INSTRUCTIONS TO FOLLOW: The listing below should be printed exactly, though its pictures must not be.

·····

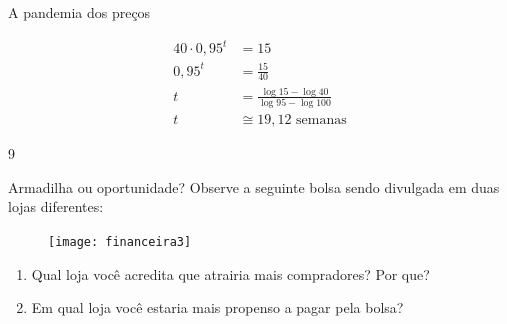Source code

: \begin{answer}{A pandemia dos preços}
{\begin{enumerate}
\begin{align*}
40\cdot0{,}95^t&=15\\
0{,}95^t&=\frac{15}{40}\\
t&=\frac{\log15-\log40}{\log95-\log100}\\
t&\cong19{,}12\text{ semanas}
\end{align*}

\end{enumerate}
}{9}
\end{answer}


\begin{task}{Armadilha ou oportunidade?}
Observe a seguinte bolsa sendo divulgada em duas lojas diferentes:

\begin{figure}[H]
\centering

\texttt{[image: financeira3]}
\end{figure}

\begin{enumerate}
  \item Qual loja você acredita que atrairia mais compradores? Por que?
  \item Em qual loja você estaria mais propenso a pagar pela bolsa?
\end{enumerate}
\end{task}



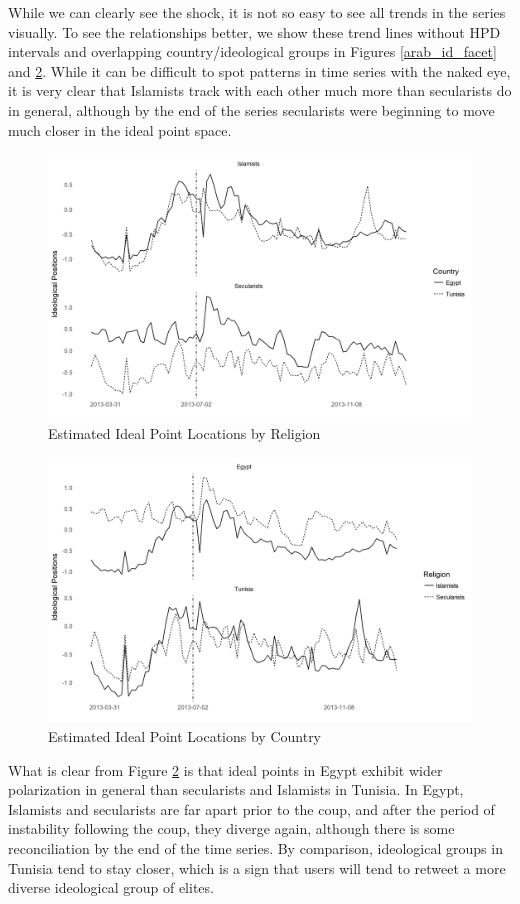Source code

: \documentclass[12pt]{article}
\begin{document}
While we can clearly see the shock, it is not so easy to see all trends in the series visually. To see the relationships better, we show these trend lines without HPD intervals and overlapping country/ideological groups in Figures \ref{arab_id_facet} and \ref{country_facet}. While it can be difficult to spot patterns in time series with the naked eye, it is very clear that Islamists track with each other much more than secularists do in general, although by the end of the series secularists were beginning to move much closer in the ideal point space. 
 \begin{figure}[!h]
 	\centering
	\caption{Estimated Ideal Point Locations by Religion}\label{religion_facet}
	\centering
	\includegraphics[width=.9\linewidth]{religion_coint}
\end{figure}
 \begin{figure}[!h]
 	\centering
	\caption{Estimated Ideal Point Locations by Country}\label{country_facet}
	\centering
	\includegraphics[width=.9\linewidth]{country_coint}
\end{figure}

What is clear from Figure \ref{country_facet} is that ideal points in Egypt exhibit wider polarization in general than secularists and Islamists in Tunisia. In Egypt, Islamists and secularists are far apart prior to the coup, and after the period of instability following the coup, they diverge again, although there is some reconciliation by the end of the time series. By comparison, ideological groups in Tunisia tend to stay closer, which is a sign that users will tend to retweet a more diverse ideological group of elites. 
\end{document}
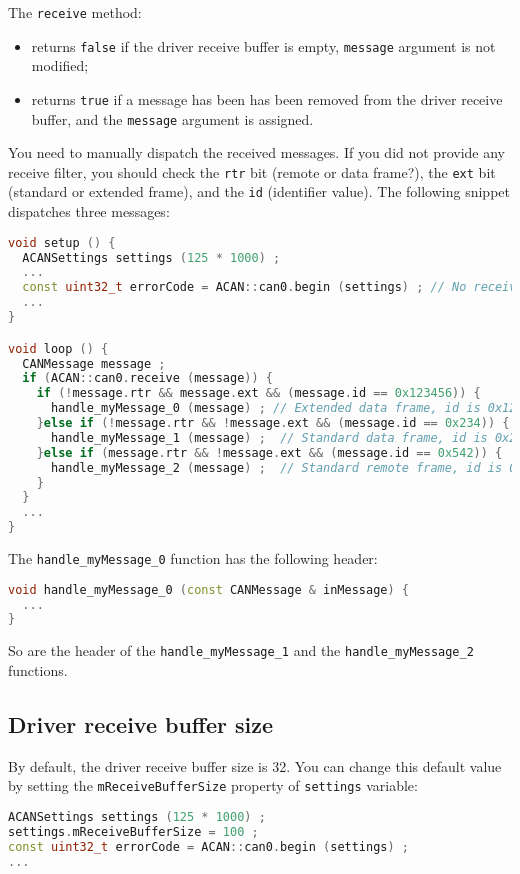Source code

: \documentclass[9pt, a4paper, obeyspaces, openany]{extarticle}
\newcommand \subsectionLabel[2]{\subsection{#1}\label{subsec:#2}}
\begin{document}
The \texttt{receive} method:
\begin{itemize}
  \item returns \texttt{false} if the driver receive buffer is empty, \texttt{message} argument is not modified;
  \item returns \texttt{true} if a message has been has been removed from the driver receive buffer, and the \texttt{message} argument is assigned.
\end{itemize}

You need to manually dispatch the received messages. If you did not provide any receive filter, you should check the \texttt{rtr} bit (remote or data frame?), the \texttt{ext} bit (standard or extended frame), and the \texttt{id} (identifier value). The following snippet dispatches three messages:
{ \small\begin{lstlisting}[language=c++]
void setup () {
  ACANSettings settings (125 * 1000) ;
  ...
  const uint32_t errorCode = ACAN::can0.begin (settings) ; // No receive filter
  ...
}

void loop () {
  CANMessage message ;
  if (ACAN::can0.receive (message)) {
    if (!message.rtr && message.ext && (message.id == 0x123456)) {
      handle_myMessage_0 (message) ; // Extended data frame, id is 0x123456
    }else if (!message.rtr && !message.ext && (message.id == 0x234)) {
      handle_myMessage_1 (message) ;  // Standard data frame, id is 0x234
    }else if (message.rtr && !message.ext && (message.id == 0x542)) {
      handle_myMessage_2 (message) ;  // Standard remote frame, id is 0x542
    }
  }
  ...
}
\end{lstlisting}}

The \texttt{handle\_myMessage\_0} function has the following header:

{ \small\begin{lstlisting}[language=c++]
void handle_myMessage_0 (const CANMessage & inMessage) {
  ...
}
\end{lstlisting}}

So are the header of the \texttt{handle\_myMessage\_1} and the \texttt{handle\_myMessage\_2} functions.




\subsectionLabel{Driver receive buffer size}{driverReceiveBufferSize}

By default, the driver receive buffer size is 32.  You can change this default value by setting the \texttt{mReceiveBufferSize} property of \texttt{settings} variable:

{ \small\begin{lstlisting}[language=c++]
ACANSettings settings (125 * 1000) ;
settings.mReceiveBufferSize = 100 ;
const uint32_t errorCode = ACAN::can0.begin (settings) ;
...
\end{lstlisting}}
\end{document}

·····

RESPONSE TO THIS EXERCISE:
Source code

: \begin{answer}{A pandemia dos preços}
{\begin{enumerate}
\begin{align*}
40\cdot0{,}95^t&=15\\
0{,}95^t&=\frac{15}{40}\\
t&=\frac{\log15-\log40}{\log95-\log100}\\
t&\cong19{,}12\text{ semanas}
\end{align*}

\end{enumerate}
}{9}
\end{answer}


\begin{task}{Armadilha ou oportunidade?}
Observe a seguinte bolsa sendo divulgada em duas lojas diferentes:

\begin{figure}[H]
\centering

\texttt{[image: financeira3]}
\end{figure}

\begin{enumerate}
  \item Qual loja você acredita que atrairia mais compradores? Por que?
  \item Em qual loja você estaria mais propenso a pagar pela bolsa?
\end{enumerate}
\end{task}



Source code

: \documentclass[12pt]{article}
\begin{document}
While we can clearly see the shock, it is not so easy to see all trends in the series visually. To see the relationships better, we show these trend lines without HPD intervals and overlapping country/ideological groups in Figures \ref{arab_id_facet} and \ref{country_facet}. While it can be difficult to spot patterns in time series with the naked eye, it is very clear that Islamists track with each other much more than secularists do in general, although by the end of the series secularists were beginning to move much closer in the ideal point space. 
 \begin{figure}[!h]
 	\centering
	\caption{Estimated Ideal Point Locations by Religion}\label{religion_facet}
	\centering
	\includegraphics[width=.9\linewidth]{religion_coint}
\end{figure}
 \begin{figure}[!h]
 	\centering
	\caption{Estimated Ideal Point Locations by Country}\label{country_facet}
	\centering
	\includegraphics[width=.9\linewidth]{country_coint}
\end{figure}

What is clear from Figure \ref{country_facet} is that ideal points in Egypt exhibit wider polarization in general than secularists and Islamists in Tunisia. In Egypt, Islamists and secularists are far apart prior to the coup, and after the period of instability following the coup, they diverge again, although there is some reconciliation by the end of the time series. By comparison, ideological groups in Tunisia tend to stay closer, which is a sign that users will tend to retweet a more diverse ideological group of elites. 
\end{document}
Source code

: \documentclass[9pt, a4paper, obeyspaces, openany]{extarticle}
\newcommand \subsectionLabel[2]{\subsection{#1}\label{subsec:#2}}
\begin{document}
The \texttt{receive} method:
\begin{itemize}
  \item returns \texttt{false} if the driver receive buffer is empty, \texttt{message} argument is not modified;
  \item returns \texttt{true} if a message has been has been removed from the driver receive buffer, and the \texttt{message} argument is assigned.
\end{itemize}

You need to manually dispatch the received messages. If you did not provide any receive filter, you should check the \texttt{rtr} bit (remote or data frame?), the \texttt{ext} bit (standard or extended frame), and the \texttt{id} (identifier value). The following snippet dispatches three messages:
{ \small\begin{lstlisting}[language=c++]
void setup () {
  ACANSettings settings (125 * 1000) ;
  ...
  const uint32_t errorCode = ACAN::can0.begin (settings) ; // No receive filter
  ...
}

void loop () {
  CANMessage message ;
  if (ACAN::can0.receive (message)) {
    if (!message.rtr && message.ext && (message.id == 0x123456)) {
      handle_myMessage_0 (message) ; // Extended data frame, id is 0x123456
    }else if (!message.rtr && !message.ext && (message.id == 0x234)) {
      handle_myMessage_1 (message) ;  // Standard data frame, id is 0x234
    }else if (message.rtr && !message.ext && (message.id == 0x542)) {
      handle_myMessage_2 (message) ;  // Standard remote frame, id is 0x542
    }
  }
  ...
}
\end{lstlisting}}

The \texttt{handle\_myMessage\_0} function has the following header:

{ \small\begin{lstlisting}[language=c++]
void handle_myMessage_0 (const CANMessage & inMessage) {
  ...
}
\end{lstlisting}}

So are the header of the \texttt{handle\_myMessage\_1} and the \texttt{handle\_myMessage\_2} functions.




\subsectionLabel{Driver receive buffer size}{driverReceiveBufferSize}

By default, the driver receive buffer size is 32.  You can change this default value by setting the \texttt{mReceiveBufferSize} property of \texttt{settings} variable:

{ \small\begin{lstlisting}[language=c++]
ACANSettings settings (125 * 1000) ;
settings.mReceiveBufferSize = 100 ;
const uint32_t errorCode = ACAN::can0.begin (settings) ;
...
\end{lstlisting}}
\end{document}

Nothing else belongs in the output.